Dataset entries
————

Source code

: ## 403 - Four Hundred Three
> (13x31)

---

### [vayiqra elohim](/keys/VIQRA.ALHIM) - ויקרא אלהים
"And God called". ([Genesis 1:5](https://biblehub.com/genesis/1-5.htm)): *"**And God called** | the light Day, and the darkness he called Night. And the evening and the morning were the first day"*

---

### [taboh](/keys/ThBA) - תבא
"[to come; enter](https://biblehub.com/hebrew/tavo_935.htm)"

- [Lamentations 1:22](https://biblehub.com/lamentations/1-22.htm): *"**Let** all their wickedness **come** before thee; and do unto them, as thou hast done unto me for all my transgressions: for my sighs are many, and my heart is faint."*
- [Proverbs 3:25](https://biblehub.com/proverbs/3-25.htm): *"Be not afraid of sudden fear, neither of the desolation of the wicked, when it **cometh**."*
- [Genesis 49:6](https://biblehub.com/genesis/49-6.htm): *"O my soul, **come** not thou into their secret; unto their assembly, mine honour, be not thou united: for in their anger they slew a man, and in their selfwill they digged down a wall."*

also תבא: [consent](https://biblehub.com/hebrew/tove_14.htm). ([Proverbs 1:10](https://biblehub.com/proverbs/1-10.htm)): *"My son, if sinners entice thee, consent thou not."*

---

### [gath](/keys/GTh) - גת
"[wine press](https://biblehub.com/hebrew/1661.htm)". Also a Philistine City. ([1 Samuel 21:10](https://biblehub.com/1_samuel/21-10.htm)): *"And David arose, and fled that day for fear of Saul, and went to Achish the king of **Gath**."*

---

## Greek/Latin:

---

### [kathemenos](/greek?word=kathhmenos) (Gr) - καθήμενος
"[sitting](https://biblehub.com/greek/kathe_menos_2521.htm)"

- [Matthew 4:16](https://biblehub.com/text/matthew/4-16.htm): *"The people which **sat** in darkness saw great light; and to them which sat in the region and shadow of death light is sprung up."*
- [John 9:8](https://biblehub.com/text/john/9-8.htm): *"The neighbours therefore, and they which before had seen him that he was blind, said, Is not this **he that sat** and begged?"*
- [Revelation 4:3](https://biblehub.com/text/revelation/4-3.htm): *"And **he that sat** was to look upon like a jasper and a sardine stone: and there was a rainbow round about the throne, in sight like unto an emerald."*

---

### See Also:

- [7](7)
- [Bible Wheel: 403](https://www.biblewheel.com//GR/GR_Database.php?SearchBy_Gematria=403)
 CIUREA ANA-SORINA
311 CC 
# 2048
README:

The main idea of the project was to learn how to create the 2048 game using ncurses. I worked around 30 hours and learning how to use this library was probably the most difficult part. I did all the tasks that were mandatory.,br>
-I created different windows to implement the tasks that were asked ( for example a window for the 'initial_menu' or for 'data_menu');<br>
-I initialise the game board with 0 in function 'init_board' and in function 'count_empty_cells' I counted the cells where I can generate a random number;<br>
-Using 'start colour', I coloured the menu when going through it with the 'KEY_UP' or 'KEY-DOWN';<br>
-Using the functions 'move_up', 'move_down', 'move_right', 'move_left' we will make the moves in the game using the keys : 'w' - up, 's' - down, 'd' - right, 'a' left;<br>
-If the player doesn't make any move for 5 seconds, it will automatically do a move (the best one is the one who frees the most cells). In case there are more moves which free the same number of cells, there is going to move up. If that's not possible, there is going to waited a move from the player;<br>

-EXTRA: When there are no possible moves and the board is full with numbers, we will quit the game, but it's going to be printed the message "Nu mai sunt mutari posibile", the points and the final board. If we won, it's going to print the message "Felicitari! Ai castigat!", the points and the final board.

————

**Requirement**
There is a line with "-Using 'start colour', I" and a line with "-If the player" above. Copy exactly those two lines and all lines between them, with nothing else.

**Output for this task**
-Using 'start colour', I coloured the menu when going through it with the 'KEY_UP' or 'KEY-DOWN';<br>
-Using the functions 'move_up', 'move_down', 'move_right', 'move_left' we will make the moves in the game using the keys : 'w' - up, 's' - down, 'd' - right, 'a' left;<br>
-If the player doesn't make any move for 5 seconds, it will automatically do a move (the best one is the one who frees the most cells). In case there are more moves which free the same number of cells, there is going to move up. If that's not possible, there is going to waited a move from the player;<br>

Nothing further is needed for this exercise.